Ей действительно стало легче. И заботы утра отодвинули в сторону ночное ее приключение. Ни одного конспекта – ужас! А вдруг на какой-нибудь урок придет завуч? Обычно так и бывает.
Собираясь на работу, она по привычке взглянула в окно: машины на обычном месте не было. И Наташа подумала: не будет больше прежнего. Никогда не будет так, как было. Все сдвинулось в ее жизни. Все переиначилось. И она сама – не та. С этого вот, сегодняшнего утра – не та.
– Я пошла, мам!
Сумка, нагруженная тетрадями, не казалась тяжелой.
– Надо идти, мам! Пора!
– Хорошо, дочка! – откликнулась мама – А тетради по математике я проверю, не беспокойся!
– Не надо, мама, я – сама!
Она вошла в класс, и ученики, обычно шумные, неуемные, заняли свои места у парт, притихли, настороженные, словно почувствовали в своей учительнице перемену.
Саша Сергеев тоже стоял на месте и большими грустно-сочувствующими глазами спрашивал ее о чем-то. «Опять, наверно, проблемы с бабочкой, – подумала Наталья Юрьевна. – Странно… И он сегодня на месте, не опоздал. А-а-а, ведь с этого дня все пойдет иначе. Вот и началось это „по-другому“».
На этот раз учительница ошиблась: с бабочкой Сашиной все было в порядке. Она наконец уснула, как он верил. Сложила плотно свои красивые крылышки и уснула. Тогда Саша застелил дно спичечного коробка мягкой тряпочкой и осторожно перенес невесомую бабочку в эту постельку.
Сегодня его мучило другое. Об этом другом ему необходимо было поговорить с Натальей Юрьевной.

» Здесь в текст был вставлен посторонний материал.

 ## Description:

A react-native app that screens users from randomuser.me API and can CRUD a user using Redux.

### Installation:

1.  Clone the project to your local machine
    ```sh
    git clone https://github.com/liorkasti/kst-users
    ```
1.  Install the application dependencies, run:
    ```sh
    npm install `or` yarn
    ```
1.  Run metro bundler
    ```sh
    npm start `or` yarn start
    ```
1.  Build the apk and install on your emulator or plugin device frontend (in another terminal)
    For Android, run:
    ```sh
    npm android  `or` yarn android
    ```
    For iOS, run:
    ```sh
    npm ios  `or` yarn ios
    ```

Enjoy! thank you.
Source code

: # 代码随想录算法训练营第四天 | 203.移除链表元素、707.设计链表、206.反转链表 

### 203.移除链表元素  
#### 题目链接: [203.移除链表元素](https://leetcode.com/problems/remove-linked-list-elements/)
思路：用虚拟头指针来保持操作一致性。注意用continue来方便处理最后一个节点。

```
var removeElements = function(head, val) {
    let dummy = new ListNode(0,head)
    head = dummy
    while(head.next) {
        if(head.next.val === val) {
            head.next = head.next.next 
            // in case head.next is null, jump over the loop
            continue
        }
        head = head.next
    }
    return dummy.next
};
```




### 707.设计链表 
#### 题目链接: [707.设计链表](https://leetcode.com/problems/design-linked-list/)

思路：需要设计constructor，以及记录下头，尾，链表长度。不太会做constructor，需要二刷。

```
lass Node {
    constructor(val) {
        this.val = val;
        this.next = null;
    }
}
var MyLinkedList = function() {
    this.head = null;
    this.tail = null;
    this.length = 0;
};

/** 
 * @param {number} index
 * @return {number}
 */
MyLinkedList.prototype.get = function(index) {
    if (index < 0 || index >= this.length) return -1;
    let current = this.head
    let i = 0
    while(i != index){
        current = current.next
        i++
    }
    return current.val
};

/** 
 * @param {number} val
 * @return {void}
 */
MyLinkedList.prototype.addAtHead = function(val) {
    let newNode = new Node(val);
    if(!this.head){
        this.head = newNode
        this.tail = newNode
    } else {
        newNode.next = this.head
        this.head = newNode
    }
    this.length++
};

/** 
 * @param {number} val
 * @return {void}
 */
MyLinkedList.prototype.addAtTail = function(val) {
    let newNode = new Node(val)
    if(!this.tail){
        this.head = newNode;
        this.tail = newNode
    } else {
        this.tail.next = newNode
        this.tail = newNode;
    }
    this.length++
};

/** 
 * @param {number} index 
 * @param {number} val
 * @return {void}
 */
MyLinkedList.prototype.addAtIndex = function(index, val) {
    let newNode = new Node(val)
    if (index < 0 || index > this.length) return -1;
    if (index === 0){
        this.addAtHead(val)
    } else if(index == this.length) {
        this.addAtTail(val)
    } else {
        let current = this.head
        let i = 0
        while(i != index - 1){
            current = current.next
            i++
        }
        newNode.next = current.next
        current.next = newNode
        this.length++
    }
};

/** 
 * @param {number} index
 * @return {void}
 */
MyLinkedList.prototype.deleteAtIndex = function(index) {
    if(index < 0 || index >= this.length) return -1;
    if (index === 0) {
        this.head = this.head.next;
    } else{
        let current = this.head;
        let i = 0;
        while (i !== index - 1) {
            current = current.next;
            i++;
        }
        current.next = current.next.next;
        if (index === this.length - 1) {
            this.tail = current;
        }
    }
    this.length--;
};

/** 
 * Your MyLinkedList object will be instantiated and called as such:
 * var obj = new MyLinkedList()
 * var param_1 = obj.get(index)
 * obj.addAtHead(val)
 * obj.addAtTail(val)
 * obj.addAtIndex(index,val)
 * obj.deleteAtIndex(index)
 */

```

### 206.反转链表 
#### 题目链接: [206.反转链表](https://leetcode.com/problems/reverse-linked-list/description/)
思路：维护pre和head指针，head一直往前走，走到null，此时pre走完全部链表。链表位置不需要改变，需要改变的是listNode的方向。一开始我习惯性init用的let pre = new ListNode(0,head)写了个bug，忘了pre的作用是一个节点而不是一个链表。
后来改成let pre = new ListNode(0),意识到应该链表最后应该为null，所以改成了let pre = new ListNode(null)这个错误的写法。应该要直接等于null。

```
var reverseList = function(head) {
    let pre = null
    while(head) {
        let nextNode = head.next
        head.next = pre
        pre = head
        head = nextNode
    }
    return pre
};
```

И когда прозвенел звонок с последнего урока, он забрался под парту.
– У тебя опять карандаши рассыпались? – спросила без улыбки Наталья Юрьевна.
– Да. Но я уже их сейчас соберу, – и поглядывал из-под парты, все ли ушли из класса.
– Ну, зачем я тебе сегодня понадобилась? – спросила учительница. И Саша вскинул на нее печальные свои глаза и опустил голову.
– Я обманул вас вчера…
– Только вчера? – усмехнулась она. – По-моему, ты очень склонен, как твой папа вчера выразился, фантазировать.
– Это не мой папа! Наталья Юрьевна, честное слово, не мой!
– А чей же!
– Не знаю. Он еще, наверное, ничей не папа…
– Ничего не понимаю… Зачем же он пришел вчера на собрание отцов?
– Это я его упросил. А мой отчим дядя Валера узнал про это, и… и… – Саша всхлипнул, – и теперь мы все расходимся из-за этого…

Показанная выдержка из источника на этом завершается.